Plain-text document sources:
_ _ _
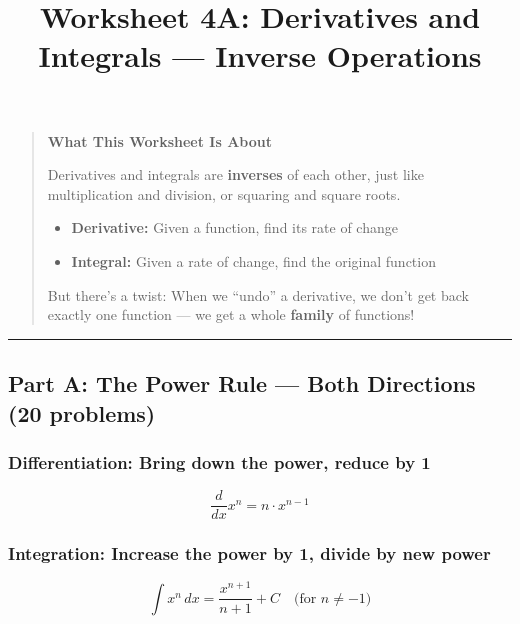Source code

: \documentclass[
  11pt,
]{article}
\title{Worksheet 4A: Derivatives and Integrals --- Inverse Operations}
\author{}
\date{}
\providecommand{\tightlist}{%
  \setlength{\itemsep}{0pt}\setlength{\parskip}{0pt}}
\begin{document}
\maketitle

\begin{quote}
\textbf{What This Worksheet Is About}

Derivatives and integrals are \textbf{inverses} of each other, just like
multiplication and division, or squaring and square roots.

\begin{itemize}
\tightlist
\item
  \textbf{Derivative:} Given a function, find its rate of change
\item
  \textbf{Integral:} Given a rate of change, find the original function
\end{itemize}

But there's a twist: When we ``undo'' a derivative, we don't get back
exactly one function --- we get a whole \textbf{family} of functions!
\end{quote}

\begin{center}\rule{0.5\linewidth}{0.5pt}\end{center}

\hypertarget{part-a-the-power-rule-both-directions-20-problems}{%
\subsection{Part A: The Power Rule --- Both Directions (20
problems)}\label{part-a-the-power-rule-both-directions-20-problems}}

\hypertarget{differentiation-bring-down-the-power-reduce-by-1}{%
\subsubsection{Differentiation: Bring down the power, reduce by
1}\label{differentiation-bring-down-the-power-reduce-by-1}}

\[\frac{d}{dx}x^n = n \cdot x^{n-1}\]

\hypertarget{integration-increase-the-power-by-1-divide-by-new-power}{%
\subsubsection{Integration: Increase the power by 1, divide by new
power}\label{integration-increase-the-power-by-1-divide-by-new-power}}

\[\int x^n \, dx = \frac{x^{n+1}}{n+1} + C \quad \text{(for } n \neq -1\text{)}\]
\end{document}
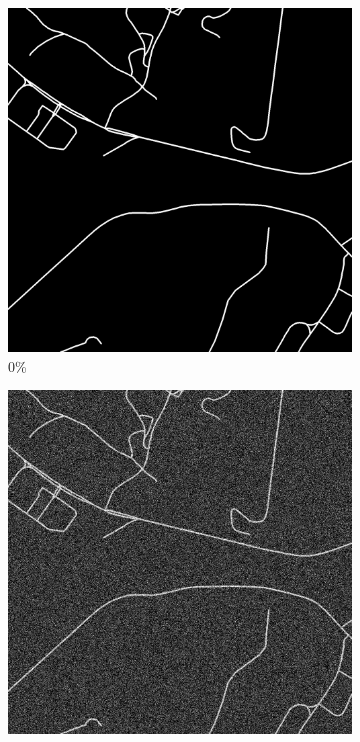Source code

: \begin{figure}[!b]
\begin{subfigure}{0.31\textwidth}
\includegraphics[width=\linewidth]{figs/E8/flipping/noise0.png}
\caption{0\%}
\end{subfigure}
\hspace*{\fill} %
\begin{subfigure}{0.31\textwidth}
\includegraphics[width=\linewidth]{figs/E8/flipping/noise2.png}

\end{subfigure}
\end{figure}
_ _ _
Reproduce every line in the records above that contains the word "Given".

  \textbf{Derivative:} Given a function, find its rate of change
  \textbf{Integral:} Given a rate of change, find the original function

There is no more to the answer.